[Plain-text document sources]
******
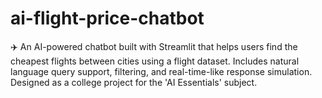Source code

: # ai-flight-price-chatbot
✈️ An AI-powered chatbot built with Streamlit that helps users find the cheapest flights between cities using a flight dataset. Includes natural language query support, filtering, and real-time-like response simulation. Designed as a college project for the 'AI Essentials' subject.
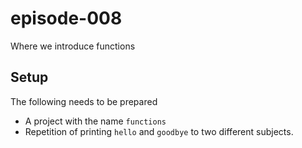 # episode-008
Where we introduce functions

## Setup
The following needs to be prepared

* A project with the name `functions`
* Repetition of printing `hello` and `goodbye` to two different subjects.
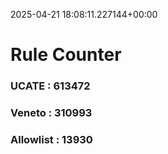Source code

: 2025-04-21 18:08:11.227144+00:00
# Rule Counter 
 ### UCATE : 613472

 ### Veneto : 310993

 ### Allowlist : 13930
******
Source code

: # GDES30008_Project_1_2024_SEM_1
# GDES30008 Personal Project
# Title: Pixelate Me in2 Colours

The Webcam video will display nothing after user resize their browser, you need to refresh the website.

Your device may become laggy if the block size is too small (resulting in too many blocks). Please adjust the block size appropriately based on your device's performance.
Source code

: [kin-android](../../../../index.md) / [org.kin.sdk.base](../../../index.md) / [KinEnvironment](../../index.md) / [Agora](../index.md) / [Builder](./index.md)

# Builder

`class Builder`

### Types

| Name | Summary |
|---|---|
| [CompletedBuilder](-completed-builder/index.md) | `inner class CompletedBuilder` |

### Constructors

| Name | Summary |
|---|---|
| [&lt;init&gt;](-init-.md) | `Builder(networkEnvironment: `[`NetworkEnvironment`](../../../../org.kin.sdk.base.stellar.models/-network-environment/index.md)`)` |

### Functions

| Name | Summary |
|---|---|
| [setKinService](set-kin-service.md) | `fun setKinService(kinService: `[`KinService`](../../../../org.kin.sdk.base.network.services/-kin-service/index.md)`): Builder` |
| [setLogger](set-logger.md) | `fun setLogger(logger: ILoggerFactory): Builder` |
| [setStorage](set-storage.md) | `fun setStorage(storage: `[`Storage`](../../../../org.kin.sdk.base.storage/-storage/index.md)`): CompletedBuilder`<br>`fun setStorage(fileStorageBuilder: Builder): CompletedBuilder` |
******
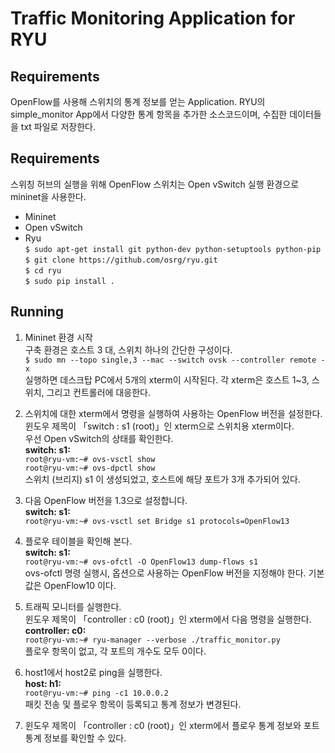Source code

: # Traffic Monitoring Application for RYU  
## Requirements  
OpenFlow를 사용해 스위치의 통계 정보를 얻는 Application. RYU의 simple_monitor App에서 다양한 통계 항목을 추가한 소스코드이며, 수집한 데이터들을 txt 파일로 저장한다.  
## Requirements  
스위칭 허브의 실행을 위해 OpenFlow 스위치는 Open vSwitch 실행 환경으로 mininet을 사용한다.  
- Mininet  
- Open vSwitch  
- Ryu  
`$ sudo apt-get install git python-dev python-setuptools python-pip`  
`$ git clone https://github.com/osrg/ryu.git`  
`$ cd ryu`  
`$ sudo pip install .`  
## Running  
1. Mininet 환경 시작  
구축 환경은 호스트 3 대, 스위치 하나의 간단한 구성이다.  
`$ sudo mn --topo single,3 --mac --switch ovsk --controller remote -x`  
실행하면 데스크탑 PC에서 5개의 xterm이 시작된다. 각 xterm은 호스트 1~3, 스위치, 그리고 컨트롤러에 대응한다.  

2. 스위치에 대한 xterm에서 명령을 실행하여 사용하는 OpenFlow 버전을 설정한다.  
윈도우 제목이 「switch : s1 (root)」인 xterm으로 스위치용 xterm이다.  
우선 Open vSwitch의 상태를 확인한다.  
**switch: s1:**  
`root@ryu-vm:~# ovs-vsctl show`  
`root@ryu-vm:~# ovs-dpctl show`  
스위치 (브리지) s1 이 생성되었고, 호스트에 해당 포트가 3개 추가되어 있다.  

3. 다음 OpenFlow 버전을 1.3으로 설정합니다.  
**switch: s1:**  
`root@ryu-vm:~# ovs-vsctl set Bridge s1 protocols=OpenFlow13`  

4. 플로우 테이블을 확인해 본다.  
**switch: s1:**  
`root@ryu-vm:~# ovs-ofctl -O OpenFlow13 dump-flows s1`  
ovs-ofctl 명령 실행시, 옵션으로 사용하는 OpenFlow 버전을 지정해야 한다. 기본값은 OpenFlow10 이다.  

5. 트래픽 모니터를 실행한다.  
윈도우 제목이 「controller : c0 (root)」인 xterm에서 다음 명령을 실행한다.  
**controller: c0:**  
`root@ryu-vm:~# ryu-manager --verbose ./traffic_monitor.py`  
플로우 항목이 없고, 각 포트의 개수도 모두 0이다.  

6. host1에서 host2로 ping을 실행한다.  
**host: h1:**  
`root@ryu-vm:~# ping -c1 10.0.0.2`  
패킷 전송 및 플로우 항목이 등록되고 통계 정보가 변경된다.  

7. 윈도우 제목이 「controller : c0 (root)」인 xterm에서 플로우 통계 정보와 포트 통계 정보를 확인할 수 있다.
******
§ DESCRIPTION OF THE TASK
In the entries above, identify every line with the string "flight".

§ ANSWER FOR THIS EXERCISE
: # ai-flight-price-chatbot
✈️ An AI-powered chatbot built with Streamlit that helps users find the cheapest flights between cities using a flight dataset. Includes natural language query support, filtering, and real-time-like response simulation. Designed as a college project for the 'AI Essentials' subject.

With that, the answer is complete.